_YOUR OBJECTIVE_
All records, minus the pictures: write them out exactly.

_EXTRACTED RECORDS_
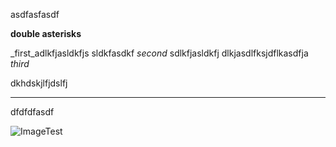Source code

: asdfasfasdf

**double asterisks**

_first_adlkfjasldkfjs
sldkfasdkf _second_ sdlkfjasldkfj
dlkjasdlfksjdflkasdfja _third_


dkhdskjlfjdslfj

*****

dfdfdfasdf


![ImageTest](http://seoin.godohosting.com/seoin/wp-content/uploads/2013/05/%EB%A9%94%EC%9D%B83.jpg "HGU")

_FINISHED TASK_
Source code

: asdfasfasdf

**double asterisks**

_first_adlkfjasldkfjs
sldkfasdkf _second_ sdlkfjasldkfj
dlkjasdlfksjdflkasdfja _third_


dkhdskjlfjdslfj

*****

dfdfdfasdf


![ImageTest](http://seoin.godohosting.com/seoin/wp-content/uploads/2013/05/%EB%A9%94%EC%9D%B83.jpg "HGU")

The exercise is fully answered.